I found myself wondering where did the rule-of-thumb for Exalytics  that suggests that TimesTen can use 800GB of a 1TB memory space… and requires 400GB of that space for work tables leaving room for 400GB of user data… come from (it is quoted everywhere… here is an example… see question #13).

Sure enough, this rule has been around for a while in the TimesTen literature… in fact it predates Exalytics (see here).

Why is this important? The workspace per query for a TPC-A transaction is very small and the amount of time the memory is held by a TPC-A transaction is very short. But the workspace required by a TPC-H query is at least 10X the space required by a TPC-A query and the duration of a TPC-H query is at least 10X the duration of a TPC-A query. The result is at least 100X more pressure on memory utilization.

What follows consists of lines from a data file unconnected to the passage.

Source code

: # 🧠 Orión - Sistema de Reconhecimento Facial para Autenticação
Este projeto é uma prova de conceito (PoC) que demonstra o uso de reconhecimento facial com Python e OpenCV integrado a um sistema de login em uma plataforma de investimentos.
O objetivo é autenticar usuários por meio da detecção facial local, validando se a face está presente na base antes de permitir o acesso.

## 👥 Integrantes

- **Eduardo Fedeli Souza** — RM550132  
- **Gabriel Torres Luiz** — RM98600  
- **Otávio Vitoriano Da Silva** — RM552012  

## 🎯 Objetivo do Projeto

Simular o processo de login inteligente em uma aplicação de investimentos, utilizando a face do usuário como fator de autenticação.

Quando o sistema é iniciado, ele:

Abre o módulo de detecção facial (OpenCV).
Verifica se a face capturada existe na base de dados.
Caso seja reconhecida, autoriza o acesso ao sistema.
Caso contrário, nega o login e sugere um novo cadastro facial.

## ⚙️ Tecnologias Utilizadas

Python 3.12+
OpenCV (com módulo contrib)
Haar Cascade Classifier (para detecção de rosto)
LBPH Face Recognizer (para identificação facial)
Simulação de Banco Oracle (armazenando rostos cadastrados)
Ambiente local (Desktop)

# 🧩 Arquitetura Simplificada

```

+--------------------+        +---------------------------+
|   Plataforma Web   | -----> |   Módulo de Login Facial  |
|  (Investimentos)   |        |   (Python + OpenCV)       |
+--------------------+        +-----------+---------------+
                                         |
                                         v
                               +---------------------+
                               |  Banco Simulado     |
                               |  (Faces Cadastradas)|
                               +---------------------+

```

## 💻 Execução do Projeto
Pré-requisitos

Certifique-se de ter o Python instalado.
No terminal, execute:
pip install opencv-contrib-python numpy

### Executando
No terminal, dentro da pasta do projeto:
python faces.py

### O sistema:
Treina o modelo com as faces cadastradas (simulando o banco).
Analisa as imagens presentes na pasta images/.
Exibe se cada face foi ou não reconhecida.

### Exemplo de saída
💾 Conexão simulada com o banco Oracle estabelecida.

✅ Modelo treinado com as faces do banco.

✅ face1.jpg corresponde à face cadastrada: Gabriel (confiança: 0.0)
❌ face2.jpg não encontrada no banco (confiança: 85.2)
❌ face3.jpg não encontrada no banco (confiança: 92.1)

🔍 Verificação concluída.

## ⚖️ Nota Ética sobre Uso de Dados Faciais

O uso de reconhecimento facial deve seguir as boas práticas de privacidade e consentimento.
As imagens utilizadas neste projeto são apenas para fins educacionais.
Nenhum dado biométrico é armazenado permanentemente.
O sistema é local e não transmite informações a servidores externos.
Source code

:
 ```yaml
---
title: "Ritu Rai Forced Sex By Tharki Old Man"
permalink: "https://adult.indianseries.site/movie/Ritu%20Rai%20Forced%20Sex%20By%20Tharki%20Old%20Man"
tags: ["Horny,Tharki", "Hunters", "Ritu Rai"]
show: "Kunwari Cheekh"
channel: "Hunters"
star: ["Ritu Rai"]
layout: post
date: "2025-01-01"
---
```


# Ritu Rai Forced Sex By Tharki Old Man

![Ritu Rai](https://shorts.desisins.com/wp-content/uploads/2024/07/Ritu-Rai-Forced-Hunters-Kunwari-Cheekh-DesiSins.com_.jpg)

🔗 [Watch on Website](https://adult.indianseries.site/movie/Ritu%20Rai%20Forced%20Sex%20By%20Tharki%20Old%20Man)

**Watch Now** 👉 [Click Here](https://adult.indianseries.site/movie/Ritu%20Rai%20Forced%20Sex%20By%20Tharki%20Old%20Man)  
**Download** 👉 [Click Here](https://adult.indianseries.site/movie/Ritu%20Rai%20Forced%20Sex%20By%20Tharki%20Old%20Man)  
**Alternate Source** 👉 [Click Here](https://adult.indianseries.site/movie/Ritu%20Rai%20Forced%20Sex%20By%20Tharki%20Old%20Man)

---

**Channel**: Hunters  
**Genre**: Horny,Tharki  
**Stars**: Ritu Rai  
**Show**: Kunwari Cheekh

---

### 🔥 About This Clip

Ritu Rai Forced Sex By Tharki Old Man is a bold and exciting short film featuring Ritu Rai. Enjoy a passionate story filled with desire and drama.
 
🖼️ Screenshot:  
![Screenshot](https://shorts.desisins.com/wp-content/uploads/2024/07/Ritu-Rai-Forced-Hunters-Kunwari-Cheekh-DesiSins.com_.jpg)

So… I suspect that the 600GB of user data I calculated here may be off by more than a little. Maybe Exalytics can support 300GB of user data or 100GB of user data or maybe 60GB?

Note that this is not bad… all of this pressure on memory is still moved to Exalytics from the Exadata RAC subsystem… where memory is dear.

As a side note… it is always important to remember that the pressure on memory is the amount of memory utilized times the duration of the utilization. This is why the data flow architecture used in modern databases like Greenplum are effective. Greenplum uses more memory per transaction but it holds the memory for less time by never (almost) writing it to disk. This is different from older database architectures like Teradata and Oracle which use disk to store intermediate results… lowering the overall amount of memory required but increasing the duration of the query. More on this here

A Big Data Sound Bite…

Here is a sound bite on Big Data I composed for another source…

Big Data is relative. For some firms Big Data will be measured in petabytes and for other in hundreds of gigabytes. The point is that very detailed data provides the vital statistics that quantify the health of your business.

To store and access Big Data you need to build on a scalable platform that can grow. To process Big Data you need a fully scalable parallel computing environment.

With the necessary infrastructure in place the challenge becomes: how do you gauge your business and how do you change the decision-making processes to use the gauges?